Publisher: Lars Muller Publishers, ISBN: 9783037786864, Author: Diébédo Francis Kéré, Format: Paperback, 180pp, 240 x 330mm
Two stars of contemporary architecture explore the unique handling of light and heat in the architecture of Burkina Faso.
Across the African continent, but especially in the sub-Saharan regions, the light has a particularly stark quality, which becomes most apparent in relation to older buildings. Before electricity, architecture was required to make use of the sun as a light source within a building, while also protecting its inhabitants from the heat. This resulted in vernacular architecture that features very few or small openings, which consequently render the inside of a building near pitch black, while the outside is illuminated by sunshine that bears down mercilessly.

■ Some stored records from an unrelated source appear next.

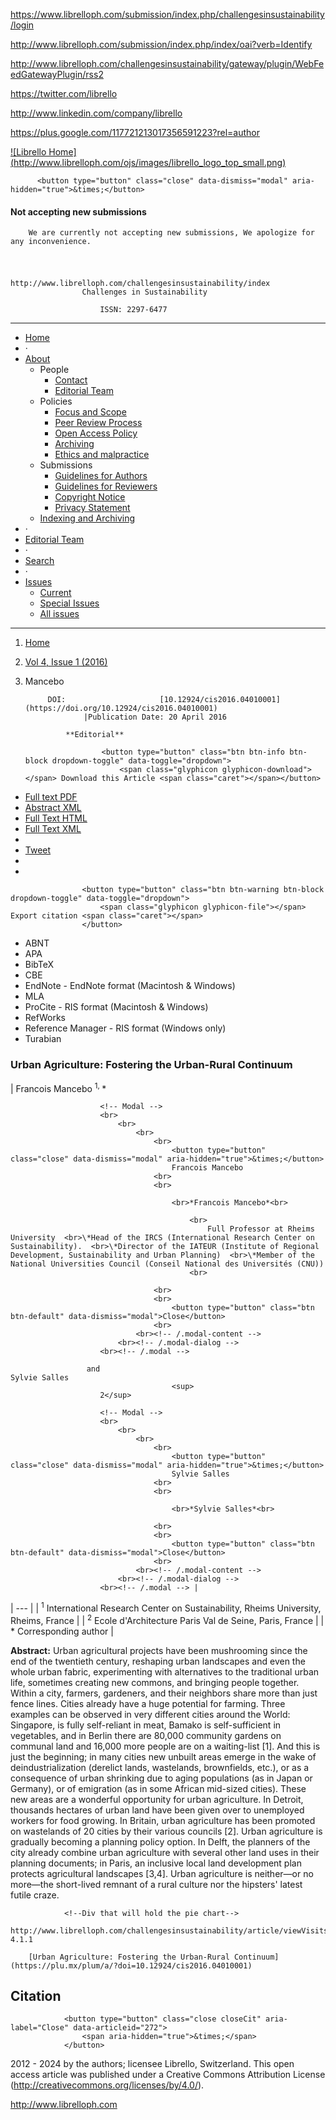 <!-- Google Tag Manager -->
<noscript><iframe src="//www.googletagmanager.com/ns.html?id=GTM-KZQS36" height="0" width="0" style="display:none;visibility:hidden"></iframe></noscript>

<!-- End Google Tag Manager -->

<!-- AddThis Smart Layers BEGIN -->
<!-- Go to http://www.addthis.com/get/smart-layers to customize -->

<!-- AddThis Smart Layers END -->

<!--a target='blank' href="https://www.librelloph.com/submission/index.php/challengesinsustainability/author/submit">
                <img src="http://www.librelloph.com/ojs/images/submit.png" width="100px" height="31px" alt="Twitter"/>
            </a-->

https://www.librelloph.com/submission/index.php/challengesinsustainability/login

http://www.librelloph.com/submission/index.php/index/oai?verb=Identify

http://www.librelloph.com/challengesinsustainability/gateway/plugin/WebFeedGatewayPlugin/rss2

https://twitter.com/librello

http://www.linkedin.com/company/librello

https://plus.google.com/117721213017356591223?rel=author

[!\[Librello Home\](http://www.librelloph.com/ojs/images/librello_logo_top_small.png)](http://www.librelloph.com)

<!-- MODAL SUbmissions disabled -->

          <button type="button" class="close" data-dismiss="modal" aria-hidden="true">&times;</button>
          
#### Not accepting new submissions

        We are currently not accepting new submissions, We apologize for any inconvenience.

<!-- /.modal-content -->
    
<!-- /.modal-dialog -->
  
<!-- /.modal -->

# 
                                                    http://www.librelloph.com/challengesinsustainability/index
                    Challenges in Sustainability 

                        ISSN: 2297-6477

* * *

- [Home](http://www.librelloph.com/challengesinsustainability/index)
- ·
- [About](http://www.librelloph.com/challengesinsustainability/about)
    - People
        - [Contact](http://www.librelloph.com/challengesinsustainability/about/contact)
        - [Editorial Team](http://www.librelloph.com/challengesinsustainability/about/editorialTeam)
    - Policies
        - [Focus and Scope](http://www.librelloph.com/challengesinsustainability/about/editorialPolicies#focusAndScope)
        - [Peer Review Process](http://www.librelloph.com/challengesinsustainability/about/editorialPolicies#peerReviewProcess)
        - [Open Access Policy](http://www.librelloph.com/challengesinsustainability/about/editorialPolicies#openAccessPolicy)
        - [Archiving](http://www.librelloph.com/challengesinsustainability/about/editorialPolicies#archiving)
        - [Ethics and malpractice](http://www.librelloph.com/challengesinsustainability/pages/view/ethics_and_malpractice_guidelines)
    - Submissions
        - [Guidelines for Authors](/submission/public/ref_style/new_guidelines_for_authors.pdf)
        - [Guidelines
                                for Reviewers](/submission/public/ref_style/guidelines_for_reviewers.pdf)
        - [Copyright Notice](http://www.librelloph.com/challengesinsustainability/about/submissions#copyrightNotice)
        - [Privacy Statement](http://www.librelloph.com/challengesinsustainability/about/submissions#privacyStatement)
    - [Indexing and
                    Archiving](http://www.librelloph.com/challengesinsustainability/pages/view/indexArchive)
- ·
- [Editorial Team](http://www.librelloph.com/challengesinsustainability/about/editorialTeam)
- ·
- [Search](http://www.librelloph.com/challengesinsustainability/search)
- ·
- [Issues](http://www.librelloph.com/challengesinsustainability/issue/archive)
    - [Current](http://www.librelloph.com/challengesinsustainability/issue/current)
    - [Special
                    Issues](http://www.librelloph.com/challengesinsustainability/pages/view/specialissues)
    - [All
                    issues](http://www.librelloph.com/challengesinsustainability/issue/archive)

* * *

1. [Home](http://www.librelloph.com/challengesinsustainability/index)
2. [Vol 4, Issue 1 (2016)](http://www.librelloph.com/challengesinsustainability/issue/view/cis-4.1)
3. Mancebo

            DOI:                     [10.12924/cis2016.04010001](https://doi.org/10.12924/cis2016.04010001)
                    |Publication Date: 20 April 2016

                **Editorial**

                        <button type="button" class="btn btn-info btn-block dropdown-toggle" data-toggle="dropdown">
                            <span class="glyphicon glyphicon-download"></span> Download this Article <span class="caret"></span></button>
- [Full text PDF](http://www.librelloph.com/challengesinsustainability/article/download/cis-4.1.1/pdf)
- [Abstract XML](http://www.librelloph.com/challengesinsustainability/article/viewXML/cis-4.1.1/xml)
- [Full Text HTML](http://www.librelloph.com/challengesinsustainability/article/view/cis-4.1.1/html)
- [Full Text XML](http://www.librelloph.com/challengesinsustainability/article/view/cis-4.1.1/xml)
- 
- [Tweet](https://twitter.com/share)
- 
- 

                    <button type="button" class="btn btn-warning btn-block dropdown-toggle" data-toggle="dropdown">
                        <span class="glyphicon glyphicon-file"></span> Export citation <span class="caret"></span>
                    </button>
- ABNT
- APA
- BibTeX
- CBE
- EndNote - EndNote format (Macintosh & Windows)
- MLA
- ProCite - RIS format (Macintosh & Windows)
- RefWorks
- Reference Manager - RIS format (Windows only)
- Turabian

### Urban Agriculture: Fostering the Urban-Rural Continuum

| Francois Mancebo
                                        <sup>
                        1</sup><sup>, </sup>\*

                        <!-- Modal -->
                        <br>
                            <br>
                                <br>
                                    <br>
                                        <button type="button" class="close" data-dismiss="modal" aria-hidden="true">&times;</button>
                                        Francois Mancebo
                                    <br>
                                    <br>

                                        <br>*Francois Mancebo*<br>
                                        
                                            <br>
                                                Full Professor at Rheims University  <br>\*Head of the IRCS (International Research Center on Sustainability).  <br>\*Director of the IATEUR (Institute of Regional Development, Sustainability and Urban Planning)  <br>\*Member of the National Universities Council (Conseil National des Universités (CNU))
                                            <br>
                                        
                                    <br>
                                    <br>
                                        <button type="button" class="btn btn-default" data-dismiss="modal">Close</button>
                                    <br>
                                <br><!-- /.modal-content -->
                            <br><!-- /.modal-dialog -->
                        <br><!-- /.modal -->

                     and                                             Sylvie Salles
                                        <sup>
                        2</sup>

                        <!-- Modal -->
                        <br>
                            <br>
                                <br>
                                    <br>
                                        <button type="button" class="close" data-dismiss="modal" aria-hidden="true">&times;</button>
                                        Sylvie Salles
                                    <br>
                                    <br>

                                        <br>*Sylvie Salles*<br>
                                        
                                    <br>
                                    <br>
                                        <button type="button" class="btn btn-default" data-dismiss="modal">Close</button>
                                    <br>
                                <br><!-- /.modal-content -->
                            <br><!-- /.modal-dialog -->
                        <br><!-- /.modal --> |
| --- |
| <sup>1</sup>
                International Research Center on Sustainability, Rheims University, Rheims, France |
| <sup>2</sup>
                Ecole d'Architecture Paris Val de Seine, Paris, France |
| \*
                Corresponding author |

**Abstract:**
                    Urban agricultural projects have been mushrooming since the end of the twentieth century, reshaping urban landscapes and even the whole urban fabric, experimenting with alternatives to the traditional urban life, sometimes creating new commons, and bringing people together. Within a city, farmers, gardeners, and their neighbors share more than just fence lines. Cities already have a huge potential for farming. Three examples can be observed in very different cities around the World: Singapore, is fully self-reliant in meat, Bamako is self-sufficient in vegetables, and in Berlin there are 80,000 community gardens on communal land and 16,000 more people are on a waiting-list [1]. And this is just the beginning; in many cities new unbuilt areas emerge in the wake of deindustrialization (derelict lands, wastelands, brownfields, etc.), or as a consequence of urban shrinking due to aging populations (as in Japan or Germany), or of emigration (as in some African mid-sized cities). These new areas are a wonderful opportunity for urban agriculture. In Detroit, thousands hectares of urban land have been given over to unemployed workers for food growing. In Britain, urban agriculture has been promoted on wastelands of 20 cities by their various councils [2]. Urban agriculture is gradually becoming a planning policy option. In Delft, the planners of the city already combine urban agriculture with several other land uses in their planning documents; in Paris, an inclusive local land development plan protects agricultural landscapes [3,4]. Urban agriculture is neither—or no more—the short-lived remnant of a rural culture nor the hipsters' latest futile craze.

                <!--Div that will hold the pie chart-->
                http://www.librelloph.com/challengesinsustainability/article/viewVisits/cis-4.1.1

        [Urban Agriculture: Fostering the Urban-Rural Continuum](https://plu.mx/plum/a/?doi=10.12924/cis2016.04010001)

## Citation

                <button type="button" class="close closeCit" aria-label="Close" data-articleid="272">
                    <span aria-hidden="true">&times;</span>
                </button>

<!-- content -->

<!-- main -->

<!-- body -->

 2012 - 2024  by the authors; licensee Librello, Switzerland. This open access article was published
under a Creative Commons Attribution License (http://creativecommons.org/licenses/by/4.0/).

http://www.librelloph.com

 <!-- container -->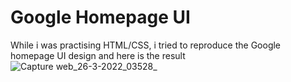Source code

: # Google Homepage UI

While i was practising HTML/CSS, i tried to reproduce the Google homepage UI design and here is the result 
![Capture web_26-3-2022_03528_](https://user-images.githubusercontent.com/69805539/160214787-16ce3204-268d-45f0-b655-807c448d05b1.jpeg)
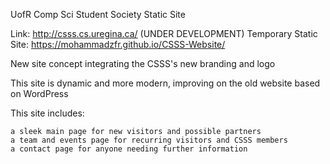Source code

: UofR Comp Sci Student Society Static Site

Link: http://csss.cs.uregina.ca/
(UNDER DEVELOPMENT) Temporary Static Site: https://mohammadzfr.github.io/CSSS-Website/

New site concept integrating the CSSS's new branding and logo

This site is dynamic and more modern, improving on the old website based on WordPress

This site includes:

    a sleek main page for new visitors and possible partners
    a team and events page for recurring visitors and CSSS members
    a contact page for anyone needing further information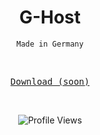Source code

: <h1 align="center">G-Host</h1>
<p align="center"><code>Made in Germany</code></p>
<br>
<p align="center">
  <samp>
    <a href="#">Download (soon)</a>
</samp><br>
</p>
<br>

<p align="center">
<img src="https://api.visitorbadge.io/api/VisitorHit?user=luyatools&countColorcountColor&countColor=%230095FF" alt="Profile Views"/>
</p>


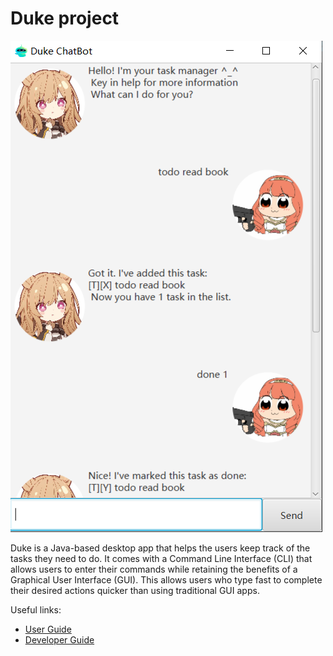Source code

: # Duke project

![Ui](./docs/Ui.png)

Duke is a Java-based desktop app that helps the users keep track of the tasks they need to do. It comes with a Command Line Interface (CLI) that allows users to enter their commands while retaining the benefits of a Graphical User Interface (GUI). This allows users who type fast to complete their desired actions quicker than using traditional GUI apps.

Useful links:
* [User Guide](UserGuide.md)
* [Developer Guide](DeveloperGuide.md)
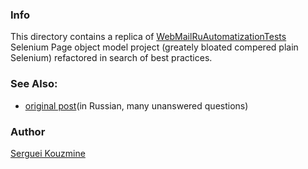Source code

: ### Info

This directory contains a replica of [WebMailRuAutomatizationTests](https://github.com/aleks70694/WebMailRuAutomatizationTests)
Selenium Page object model project (greately bloated compered plain Selenium) refactored in search of best practices.

### See Also:

  * [original post](https://qna.habr.com/q/746285)(in Russian, many unanswered questions)


### Author
[Serguei Kouzmine](kouzmine_serguei@yahoo.com)

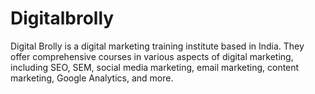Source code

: # Digitalbrolly
Digital Brolly is a digital marketing training institute based in India. They offer comprehensive courses in various aspects of digital marketing, including SEO, SEM, social media marketing, email marketing, content marketing, Google Analytics, and more.
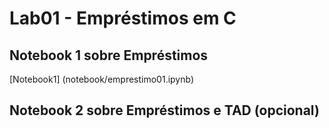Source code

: # Lab01 - Empréstimos em C

## Notebook 1 sobre Empréstimos

[Notebook1] (notebook/emprestimo01.ipynb)

## Notebook 2 sobre Empréstimos e TAD (opcional)

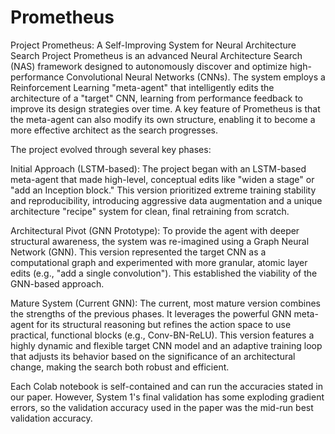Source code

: # Prometheus
Project Prometheus: A Self-Improving System for Neural Architecture Search
Project Prometheus is an advanced Neural Architecture Search (NAS) framework designed to autonomously discover and optimize high-performance Convolutional Neural Networks (CNNs). The system employs a Reinforcement Learning "meta-agent" that intelligently edits the architecture of a "target" CNN, learning from performance feedback to improve its design strategies over time. A key feature of Prometheus is that the meta-agent can also modify its own structure, enabling it to become a more effective architect as the search progresses.

The project evolved through several key phases:

Initial Approach (LSTM-based): The project began with an LSTM-based meta-agent that made high-level, conceptual edits like "widen a stage" or "add an Inception block." This version prioritized extreme training stability and reproducibility, introducing aggressive data augmentation and a unique architecture "recipe" system for clean, final retraining from scratch.

Architectural Pivot (GNN Prototype): To provide the agent with deeper structural awareness, the system was re-imagined using a Graph Neural Network (GNN). This version represented the target CNN as a computational graph and experimented with more granular, atomic layer edits (e.g., "add a single convolution"). This established the viability of the GNN-based approach.

Mature System (Current GNN): The current, most mature version combines the strengths of the previous phases. It leverages the powerful GNN meta-agent for its structural reasoning but refines the action space to use practical, functional blocks (e.g., Conv-BN-ReLU). This version features a highly dynamic and flexible target CNN model and an adaptive training loop that adjusts its behavior based on the significance of an architectural change, making the search both robust and efficient.

Each Colab notebook is self-contained and can run the accuracies stated in our paper. However, System 1's final validation has some exploding gradient errors, so the validation accuracy used in the paper was the mid-run best validation accuracy.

On the initiative of the lighting technology company Zumtobel Group, photographer Iwan Baan (born 1975) and architect Francis Kéré (born 1965) set out to capture how the sun’s natural light cycle shapes vernacular architecture in Burkina Faso with little to no artificial light sources. They traveled to three exemplary locations: communal compounds in Gando; the main mosque of Bobo Dioulasso; and the terraced houses in Dano. Baan’s pictures are accompanied by architectural sketches by Francis Kéré, who himself grew up in this light environment and whose architecture is inspired by it. The stunning photographs are printed using a special technique, to give a sense of being immersed in the very light conditions documented here.